What an odd little film Transit (opening at Landmark’s Shattuck Cinemas on Friday, March 22) is. Based on Anna Segher’s 1944 novel of the same name, its director, Christian Petzold, has attempted — with mixed results — to transpose the novel’s World War II-specific plot to the 21st century.
Georg (Franz Rogowski) is a concentration camp escapee gone to ground in France, now apparently crushed beneath the boot heel of an authoritarian regime. Police vans roar through the streets with alarming frequency, while militarized raids to round up illegals, spies, and other ‘troublemakers’ have become a normal part of everyday life.
An opportunity to earn enough money for an exit visa arises when a fellow refugee asks Georg to deliver two letters on his behalf to a writer named Weidel.

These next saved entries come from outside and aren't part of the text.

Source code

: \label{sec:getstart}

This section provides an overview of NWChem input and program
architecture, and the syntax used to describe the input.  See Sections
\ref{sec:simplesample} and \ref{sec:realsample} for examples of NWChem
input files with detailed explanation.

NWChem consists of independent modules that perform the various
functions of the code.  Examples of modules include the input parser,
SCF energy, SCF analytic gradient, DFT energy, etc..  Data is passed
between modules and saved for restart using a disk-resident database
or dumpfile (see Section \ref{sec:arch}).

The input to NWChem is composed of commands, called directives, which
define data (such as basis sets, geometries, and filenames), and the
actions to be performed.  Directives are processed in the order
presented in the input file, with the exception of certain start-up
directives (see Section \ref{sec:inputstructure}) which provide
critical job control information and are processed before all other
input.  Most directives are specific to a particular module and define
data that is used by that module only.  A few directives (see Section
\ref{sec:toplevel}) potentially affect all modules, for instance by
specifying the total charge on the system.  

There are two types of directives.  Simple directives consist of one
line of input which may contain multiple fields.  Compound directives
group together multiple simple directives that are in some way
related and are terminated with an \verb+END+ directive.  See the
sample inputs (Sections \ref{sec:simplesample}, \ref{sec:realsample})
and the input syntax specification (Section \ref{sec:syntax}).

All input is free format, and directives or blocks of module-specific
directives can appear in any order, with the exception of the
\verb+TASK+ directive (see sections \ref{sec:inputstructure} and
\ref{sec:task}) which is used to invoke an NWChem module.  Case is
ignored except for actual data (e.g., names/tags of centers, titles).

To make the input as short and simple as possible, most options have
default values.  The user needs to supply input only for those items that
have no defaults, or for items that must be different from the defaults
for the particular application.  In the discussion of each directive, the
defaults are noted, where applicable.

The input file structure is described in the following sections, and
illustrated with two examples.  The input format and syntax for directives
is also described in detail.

One of the letters is from Weidel’s wife; the other from the Mexican consulate informing him he’s been granted safe passage to North America.

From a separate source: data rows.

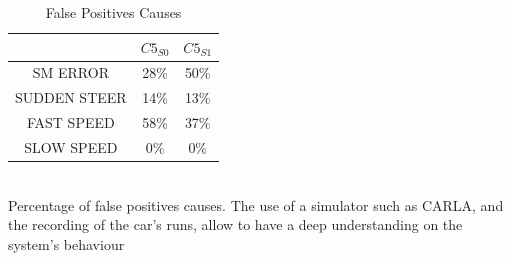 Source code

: \begin{table}
	\caption{False Positives Causes}
	\begin{center}
		\begin{tabular}{ |c|c|c| }
			\hline
			& $C5_{S0}$ & $C5_{S1}$ \\
			\hline
			SM ERROR & 28\% & 50\% \\
			\hline
			SUDDEN STEER & 14\% & 13\% \\
			\hline
			FAST SPEED & 58\% & 37\% \\
			\hline
			SLOW SPEED & 0\% & 0\% \\
			\hline
		\end{tabular}
		\\
		\vspace{0.3cm}
		Percentage of false positives causes. The use of a simulator such as CARLA, and the recording of the car's runs, allow to have a deep understanding on the system's behaviour
	\end{center}
\end{table}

Georg accepts the mission, but arrives too late: Weidel has committed suicide in his hotel room. Fleeing south with the late writer’s papers in hand, Georg heads for the Mexican embassy, befriends the son of a deceased comrade, and experiences a series of encounters with a mysterious woman (Never Look Away’s Paula Beer) who flits in and out of the story until her centrality to the film’s narrative becomes clearer.

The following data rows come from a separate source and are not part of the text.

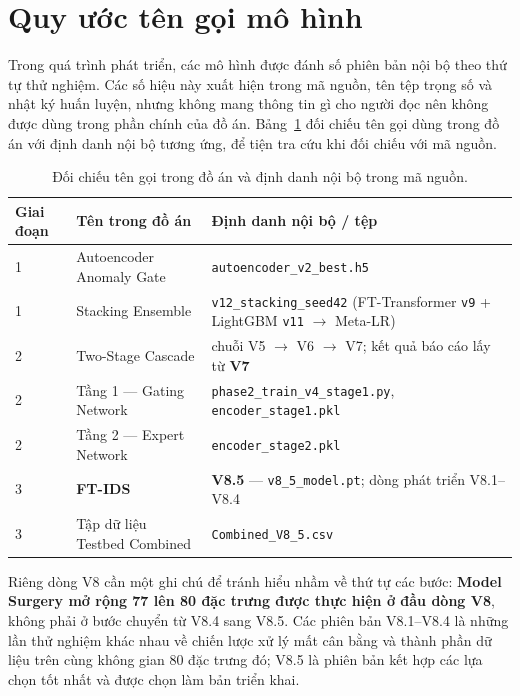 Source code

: \documentclass[../DoAn.tex]{subfiles}
\begin{document}
\section{Quy ước tên gọi mô hình}
\label{sec:plb-naming}

Trong quá trình phát triển, các mô hình được đánh số phiên bản nội bộ theo thứ tự thử nghiệm. Các số hiệu này xuất hiện trong mã nguồn, tên tệp trọng số và nhật ký huấn luyện, nhưng không mang thông tin gì cho người đọc nên không được dùng trong phần chính của đồ án. Bảng~\ref{tab:model-naming} đối chiếu tên gọi dùng trong đồ án với định danh nội bộ tương ứng, để tiện tra cứu khi đối chiếu với mã nguồn.

\begin{table}[H]
    \centering
    \caption{Đối chiếu tên gọi trong đồ án và định danh nội bộ trong mã nguồn.}
    \label{tab:model-naming}
    \begin{tabular}{llp{5.2cm}}
        \hline
        \textbf{Giai đoạn} & \textbf{Tên trong đồ án} & \textbf{Định danh nội bộ / tệp} \\
        \hline
        1 & Autoencoder Anomaly Gate & \texttt{autoencoder\_v2\_best.h5} \\
        1 & Stacking Ensemble & \texttt{v12\_stacking\_seed42} (FT-Transformer \texttt{v9} + LightGBM \texttt{v11} $\to$ Meta-LR) \\
        2 & Two-Stage Cascade & chuỗi V5 $\to$ V6 $\to$ V7; kết quả báo cáo lấy từ \textbf{V7} \\
        2 & \quad Tầng 1 --- Gating Network & \texttt{phase2\_train\_v4\_stage1.py}, \texttt{encoder\_stage1.pkl} \\
        2 & \quad Tầng 2 --- Expert Network & \texttt{encoder\_stage2.pkl} \\
        3 & \textbf{FT-IDS} & \textbf{V8.5} --- \texttt{v8\_5\_model.pt}; dòng phát triển V8.1--V8.4 \\
        3 & Tập dữ liệu Testbed Combined & \texttt{Combined\_V8\_5.csv} \\
        \hline
    \end{tabular}
\end{table}

Riêng dòng V8 cần một ghi chú để tránh hiểu nhầm về thứ tự các bước: \textbf{Model Surgery mở rộng 77 lên 80 đặc trưng được thực hiện ở đầu dòng V8}, không phải ở bước chuyển từ V8.4 sang V8.5. Các phiên bản V8.1--V8.4 là những lần thử nghiệm khác nhau về chiến lược xử lý mất cân bằng và thành phần dữ liệu trên cùng không gian 80 đặc trưng đó; V8.5 là phiên bản kết hợp các lựa chọn tốt nhất và được chọn làm bản triển khai.
\end{document}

A consulate official mistakes Georg for Weidel, offering him a chance to escape that doesn’t involve a dangerous trek across the Pyrenees. There’s a significant complication, though: the mystery woman turns out to be Weidel’s widow, and she’ll be expected to accompany Georg aboard ship. Even worse, she has no idea her husband is dead.
Much of Transit’s action takes place in the small café where its characters congregate — and where the proprietor serves double duty as the film’s all-seeing narrator. The café apparently serves great pizza: Petzold seems oddly intent on focusing on the ‘pie of the day’ sign that regularly adorns Georg’s table.
Shot in and around Marseilles, Transit makes no attempt to disguise the fact that it’s set in the present day. The vehicles we see are modern ones; the police wear the kind of over-the-top riot gear Parisians might see at a gilets jaunes protest. Several elements of contemporary life are missing, however: there are no computers, no cell phones, and no televisions — in fact, 1950s-vintage typewriters seem to be the most up-to-date communication devices available.
This allows Transit to maintain a level of suspense that would otherwise be absent in our totally wired digital age, but it also forces the audience to suspend belief in the film’s version of reality. There’s no suggestion that what we are shown exists in an alternate or parallel universe: it seems exactly like the present day, minus consumer electronics.
Though I haven’t read Segher’s novel, the brief precis provided by Wikipedia suggests it was informed by events the author witnessed during the Second World War: consequently, cognitive dissonance kicks in when we see thuggish French police rounding up helpless German refugees. Perhaps Petzold intended Transit as commentary on western society’s yawning indifference to the plight of the poor, tired, huddled masses of the present day, but it’s a jarring cinematic experience nonetheless.